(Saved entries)
################
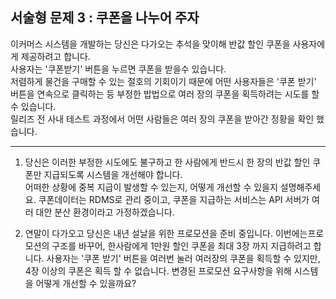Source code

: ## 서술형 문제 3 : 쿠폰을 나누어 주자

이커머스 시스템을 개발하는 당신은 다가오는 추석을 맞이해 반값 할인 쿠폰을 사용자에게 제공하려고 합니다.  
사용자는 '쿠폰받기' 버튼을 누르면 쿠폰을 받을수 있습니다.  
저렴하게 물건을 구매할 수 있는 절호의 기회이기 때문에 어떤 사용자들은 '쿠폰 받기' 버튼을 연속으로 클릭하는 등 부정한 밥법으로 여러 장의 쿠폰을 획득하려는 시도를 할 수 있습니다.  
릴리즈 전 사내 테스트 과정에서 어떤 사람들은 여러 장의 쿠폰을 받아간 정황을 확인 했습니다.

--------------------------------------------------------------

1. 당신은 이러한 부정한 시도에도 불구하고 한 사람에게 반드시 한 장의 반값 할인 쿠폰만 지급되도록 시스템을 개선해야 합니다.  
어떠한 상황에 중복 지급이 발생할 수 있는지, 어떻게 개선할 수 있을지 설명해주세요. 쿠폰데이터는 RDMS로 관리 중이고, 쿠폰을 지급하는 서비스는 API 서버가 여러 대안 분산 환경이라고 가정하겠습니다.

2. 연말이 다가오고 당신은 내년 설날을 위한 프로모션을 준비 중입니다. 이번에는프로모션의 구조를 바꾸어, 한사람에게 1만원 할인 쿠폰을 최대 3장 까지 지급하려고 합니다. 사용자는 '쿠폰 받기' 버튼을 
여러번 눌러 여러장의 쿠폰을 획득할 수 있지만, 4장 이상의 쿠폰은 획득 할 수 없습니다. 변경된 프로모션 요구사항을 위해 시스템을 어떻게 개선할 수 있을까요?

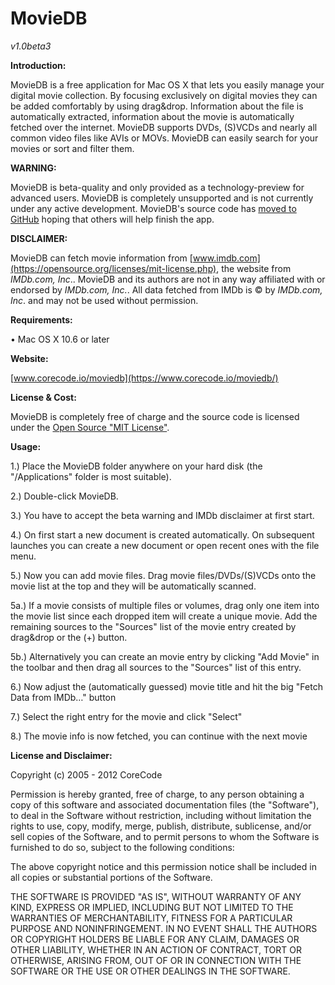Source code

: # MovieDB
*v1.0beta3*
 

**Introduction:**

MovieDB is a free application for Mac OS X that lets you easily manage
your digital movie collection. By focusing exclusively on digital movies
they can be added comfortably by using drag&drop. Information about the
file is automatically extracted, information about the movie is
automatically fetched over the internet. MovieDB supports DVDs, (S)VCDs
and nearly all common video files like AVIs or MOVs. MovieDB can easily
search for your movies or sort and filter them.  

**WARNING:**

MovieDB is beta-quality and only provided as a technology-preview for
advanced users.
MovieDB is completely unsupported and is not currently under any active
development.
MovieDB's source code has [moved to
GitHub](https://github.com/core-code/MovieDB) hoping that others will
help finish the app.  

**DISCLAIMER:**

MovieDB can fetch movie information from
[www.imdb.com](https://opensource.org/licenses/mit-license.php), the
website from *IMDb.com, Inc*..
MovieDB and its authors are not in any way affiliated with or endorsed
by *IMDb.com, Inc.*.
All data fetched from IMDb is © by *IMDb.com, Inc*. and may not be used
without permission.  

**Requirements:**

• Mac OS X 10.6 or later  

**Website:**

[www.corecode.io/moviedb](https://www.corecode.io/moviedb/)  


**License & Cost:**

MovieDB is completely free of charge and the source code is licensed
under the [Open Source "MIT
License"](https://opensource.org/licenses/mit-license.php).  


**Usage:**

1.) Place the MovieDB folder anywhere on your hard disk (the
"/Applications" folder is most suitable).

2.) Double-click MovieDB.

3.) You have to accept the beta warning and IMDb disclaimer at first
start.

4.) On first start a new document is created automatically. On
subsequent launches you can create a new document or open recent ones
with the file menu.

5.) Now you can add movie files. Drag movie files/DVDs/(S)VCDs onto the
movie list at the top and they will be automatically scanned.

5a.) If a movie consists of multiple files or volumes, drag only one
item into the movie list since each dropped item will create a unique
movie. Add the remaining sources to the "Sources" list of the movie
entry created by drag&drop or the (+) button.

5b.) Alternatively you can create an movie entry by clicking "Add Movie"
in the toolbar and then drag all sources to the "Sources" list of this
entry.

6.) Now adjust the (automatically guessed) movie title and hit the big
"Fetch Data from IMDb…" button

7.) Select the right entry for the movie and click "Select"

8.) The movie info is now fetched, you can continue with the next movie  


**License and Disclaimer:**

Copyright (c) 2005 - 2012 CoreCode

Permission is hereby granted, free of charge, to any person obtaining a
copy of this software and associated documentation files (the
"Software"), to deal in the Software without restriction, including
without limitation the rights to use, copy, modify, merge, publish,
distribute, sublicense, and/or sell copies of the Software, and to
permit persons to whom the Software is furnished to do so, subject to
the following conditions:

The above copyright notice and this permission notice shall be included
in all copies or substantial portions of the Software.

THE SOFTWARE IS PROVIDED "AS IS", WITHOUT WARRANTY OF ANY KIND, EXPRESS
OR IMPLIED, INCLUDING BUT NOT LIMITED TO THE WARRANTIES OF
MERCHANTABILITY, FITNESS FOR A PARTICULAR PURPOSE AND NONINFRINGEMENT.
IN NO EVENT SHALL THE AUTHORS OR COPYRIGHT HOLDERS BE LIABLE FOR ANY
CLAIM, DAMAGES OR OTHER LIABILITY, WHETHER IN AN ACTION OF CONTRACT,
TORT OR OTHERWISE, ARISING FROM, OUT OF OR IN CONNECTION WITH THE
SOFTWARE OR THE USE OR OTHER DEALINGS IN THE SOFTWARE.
################
### Exercise
All of the data above should be quoted exactly, except for the pictures.

### Answer box
Source code

: ## 서술형 문제 3 : 쿠폰을 나누어 주자

이커머스 시스템을 개발하는 당신은 다가오는 추석을 맞이해 반값 할인 쿠폰을 사용자에게 제공하려고 합니다.  
사용자는 '쿠폰받기' 버튼을 누르면 쿠폰을 받을수 있습니다.  
저렴하게 물건을 구매할 수 있는 절호의 기회이기 때문에 어떤 사용자들은 '쿠폰 받기' 버튼을 연속으로 클릭하는 등 부정한 밥법으로 여러 장의 쿠폰을 획득하려는 시도를 할 수 있습니다.  
릴리즈 전 사내 테스트 과정에서 어떤 사람들은 여러 장의 쿠폰을 받아간 정황을 확인 했습니다.

--------------------------------------------------------------

1. 당신은 이러한 부정한 시도에도 불구하고 한 사람에게 반드시 한 장의 반값 할인 쿠폰만 지급되도록 시스템을 개선해야 합니다.  
어떠한 상황에 중복 지급이 발생할 수 있는지, 어떻게 개선할 수 있을지 설명해주세요. 쿠폰데이터는 RDMS로 관리 중이고, 쿠폰을 지급하는 서비스는 API 서버가 여러 대안 분산 환경이라고 가정하겠습니다.

2. 연말이 다가오고 당신은 내년 설날을 위한 프로모션을 준비 중입니다. 이번에는프로모션의 구조를 바꾸어, 한사람에게 1만원 할인 쿠폰을 최대 3장 까지 지급하려고 합니다. 사용자는 '쿠폰 받기' 버튼을 
여러번 눌러 여러장의 쿠폰을 획득할 수 있지만, 4장 이상의 쿠폰은 획득 할 수 없습니다. 변경된 프로모션 요구사항을 위해 시스템을 어떻게 개선할 수 있을까요?

Source code

: # MovieDB
*v1.0beta3*
 

**Introduction:**

MovieDB is a free application for Mac OS X that lets you easily manage
your digital movie collection. By focusing exclusively on digital movies
they can be added comfortably by using drag&drop. Information about the
file is automatically extracted, information about the movie is
automatically fetched over the internet. MovieDB supports DVDs, (S)VCDs
and nearly all common video files like AVIs or MOVs. MovieDB can easily
search for your movies or sort and filter them.  

**WARNING:**

MovieDB is beta-quality and only provided as a technology-preview for
advanced users.
MovieDB is completely unsupported and is not currently under any active
development.
MovieDB's source code has [moved to
GitHub](https://github.com/core-code/MovieDB) hoping that others will
help finish the app.  

**DISCLAIMER:**

MovieDB can fetch movie information from
[www.imdb.com](https://opensource.org/licenses/mit-license.php), the
website from *IMDb.com, Inc*..
MovieDB and its authors are not in any way affiliated with or endorsed
by *IMDb.com, Inc.*.
All data fetched from IMDb is © by *IMDb.com, Inc*. and may not be used
without permission.  

**Requirements:**

• Mac OS X 10.6 or later  

**Website:**

[www.corecode.io/moviedb](https://www.corecode.io/moviedb/)  


**License & Cost:**

MovieDB is completely free of charge and the source code is licensed
under the [Open Source "MIT
License"](https://opensource.org/licenses/mit-license.php).  


**Usage:**

1.) Place the MovieDB folder anywhere on your hard disk (the
"/Applications" folder is most suitable).

2.) Double-click MovieDB.

3.) You have to accept the beta warning and IMDb disclaimer at first
start.

4.) On first start a new document is created automatically. On
subsequent launches you can create a new document or open recent ones
with the file menu.

5.) Now you can add movie files. Drag movie files/DVDs/(S)VCDs onto the
movie list at the top and they will be automatically scanned.

5a.) If a movie consists of multiple files or volumes, drag only one
item into the movie list since each dropped item will create a unique
movie. Add the remaining sources to the "Sources" list of the movie
entry created by drag&drop or the (+) button.

5b.) Alternatively you can create an movie entry by clicking "Add Movie"
in the toolbar and then drag all sources to the "Sources" list of this
entry.

6.) Now adjust the (automatically guessed) movie title and hit the big
"Fetch Data from IMDb…" button

7.) Select the right entry for the movie and click "Select"

8.) The movie info is now fetched, you can continue with the next movie  


**License and Disclaimer:**

Copyright (c) 2005 - 2012 CoreCode

Permission is hereby granted, free of charge, to any person obtaining a
copy of this software and associated documentation files (the
"Software"), to deal in the Software without restriction, including
without limitation the rights to use, copy, modify, merge, publish,
distribute, sublicense, and/or sell copies of the Software, and to
permit persons to whom the Software is furnished to do so, subject to
the following conditions:

The above copyright notice and this permission notice shall be included
in all copies or substantial portions of the Software.

THE SOFTWARE IS PROVIDED "AS IS", WITHOUT WARRANTY OF ANY KIND, EXPRESS
OR IMPLIED, INCLUDING BUT NOT LIMITED TO THE WARRANTIES OF
MERCHANTABILITY, FITNESS FOR A PARTICULAR PURPOSE AND NONINFRINGEMENT.
IN NO EVENT SHALL THE AUTHORS OR COPYRIGHT HOLDERS BE LIABLE FOR ANY
CLAIM, DAMAGES OR OTHER LIABILITY, WHETHER IN AN ACTION OF CONTRACT,
TORT OR OTHERWISE, ARISING FROM, OUT OF OR IN CONNECTION WITH THE
SOFTWARE OR THE USE OR OTHER DEALINGS IN THE SOFTWARE.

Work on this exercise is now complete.